> _Problem to solve_
Read through the listing, and wherever a line holds the word "Secrets", return it.
---*---
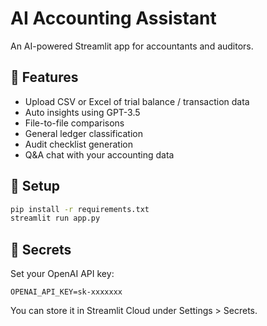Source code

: # AI Accounting Assistant

An AI-powered Streamlit app for accountants and auditors.

## 🚀 Features

- Upload CSV or Excel of trial balance / transaction data
- Auto insights using GPT-3.5
- File-to-file comparisons
- General ledger classification
- Audit checklist generation
- Q&A chat with your accounting data

## 🔧 Setup

```bash
pip install -r requirements.txt
streamlit run app.py
```

## 🔐 Secrets

Set your OpenAI API key:

```
OPENAI_API_KEY=sk-xxxxxxx
```

You can store it in Streamlit Cloud under Settings > Secrets.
---*---
> _The answer_
## 🔐 Secrets
You can store it in Streamlit Cloud under Settings > Secrets.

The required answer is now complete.